What bloat? This is normal size and I believe OSX has a 10gb install size. Also, 8gb is nothing compared to the 15gb install of Vista. So they are reducing size

Mike Frett said,
I thought they were getting rid of the bloat?

Yeah, sure, let's get rid of all the graphics, the dlls, the built-in drivers, the extensive legacy support. People would luuuurve that.

Seriously, with a terabyte now at $150, who cares about 5 or 10 gb either way anymore. Really?!

That's not something ANYONE should be worrying about except consumer electronics like an iPod or Zune - and they only need the bare minimums of services and a super-restricted driver set anyway.

Battery life...yeah, that's STILL an issue for everything under the Sun.

All NAND memories, includin flash drives, are limited by the r/w number.
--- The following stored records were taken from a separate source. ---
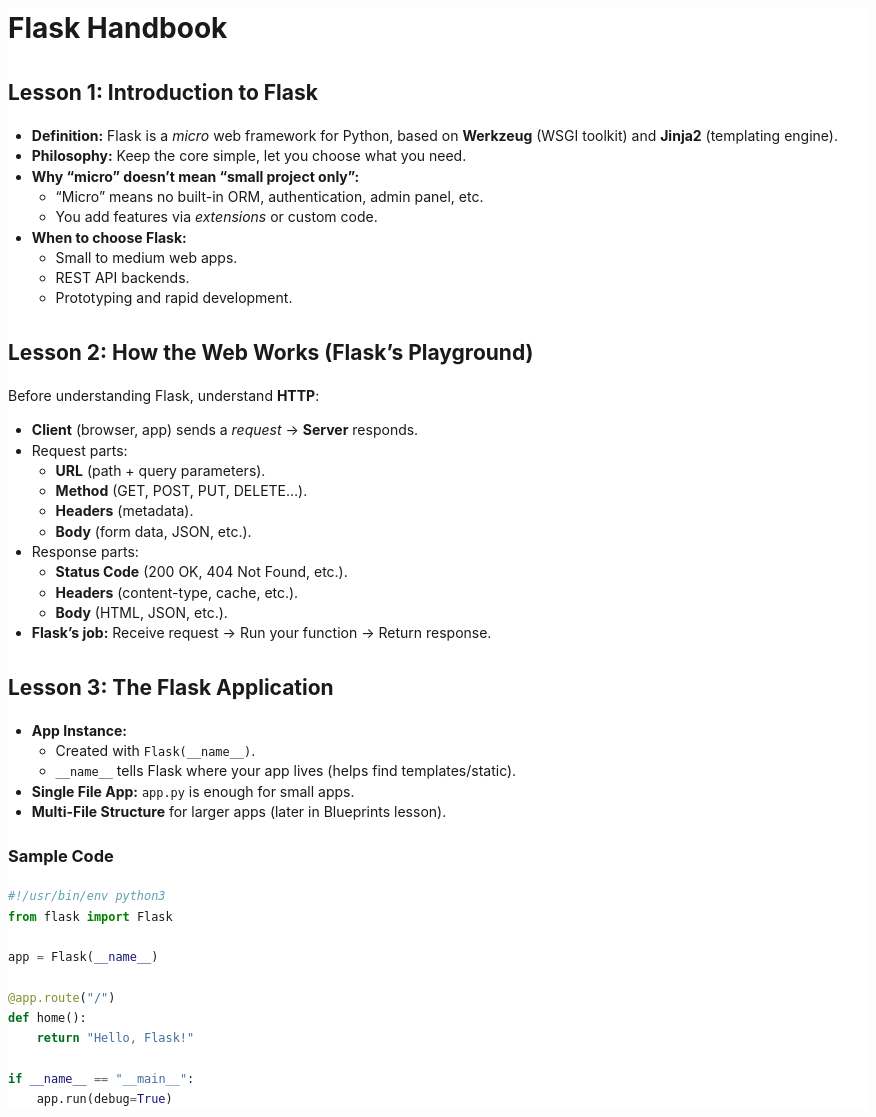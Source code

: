 # Flask Handbook

## Lesson 1: Introduction to Flask

- **Definition:** Flask is a *micro* web framework for Python, based on **Werkzeug** (WSGI toolkit) and **Jinja2** (templating engine).
- **Philosophy:** Keep the core simple, let you choose what you need.
- **Why “micro” doesn’t mean “small project only”:**
  - “Micro” means no built-in ORM, authentication, admin panel, etc.
  - You add features via *extensions* or custom code.
- **When to choose Flask:**
  - Small to medium web apps.
  - REST API backends.
  - Prototyping and rapid development.

## Lesson 2: How the Web Works (Flask’s Playground)

Before understanding Flask, understand **HTTP**:

- **Client** (browser, app) sends a *request* → **Server** responds.
- Request parts:
  - **URL** (path + query parameters).
  - **Method** (GET, POST, PUT, DELETE…).
  - **Headers** (metadata).
  - **Body** (form data, JSON, etc.).
- Response parts:
  - **Status Code** (200 OK, 404 Not Found, etc.).
  - **Headers** (content-type, cache, etc.).
  - **Body** (HTML, JSON, etc.).
- **Flask’s job:** Receive request → Run your function → Return response.

## Lesson 3: The Flask Application

- **App Instance:**
  - Created with `Flask(__name__)`.
  - `__name__` tells Flask where your app lives (helps find templates/static).
- **Single File App:** `app.py` is enough for small apps.
- **Multi-File Structure** for larger apps (later in Blueprints lesson).

### Sample Code

```python
#!/usr/bin/env python3
from flask import Flask

app = Flask(__name__)

@app.route("/")
def home():
    return "Hello, Flask!"

if __name__ == "__main__":
    app.run(debug=True)
```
Of course, that is an average, like work hours at HDDs. Come crash much sooner, some later.

Interesting read, I haven't read up on SSD at all and was surprised to read that the lifetime of the device is dictated by the number of reads/writes to the device. I wonder just what that number is and how many read/writes I perform on a given day.

Either 10,000 (MLC) or 100,000 (SLC) writes per cell depending on the type zeke. It's not number of reads though. You can read it as much as you want.

With good wearing (hardware or software counters), it is estimated that a typical SSD can last 10 years with extreme use. Moderate use and you aren't going to have it ever die on you. The only problems are things that write constantly to the SAME space. Example: Swap files. You can't have a swap file on a flash drive. This will kill it.

To quote someone:

Its a bit more complicated than this, but to give a simple example, let's say you write a 1M file every minute to a 1G flash drive. With wear leveling, every time it will be written to a different place, spread around the drive, so flash won't be overwritten until the 1000th time, which gives you file write ops before flash wears out, which at that rate allows 1900 years operation.

Nice to hear :)

But the prices of SSDs are just too expensive right now..

I'll wait some more months or 2 years until the prices start to drop considerably!!

low capacity SSDs are OK-priced right now. Up to 16GB. Above that is starts getting ridiculous but it's dropping down quickly. Maybe by the time Windows 7 is released we'll have cheap 32GB or 64GB SSDs. Then it's serious.

A cheap 128GB SSD is where acceptable will start, as that's a decent size for a Windows installation / common applications. That said, SSDs have made considerable progress over the past year or so and the future is very promising.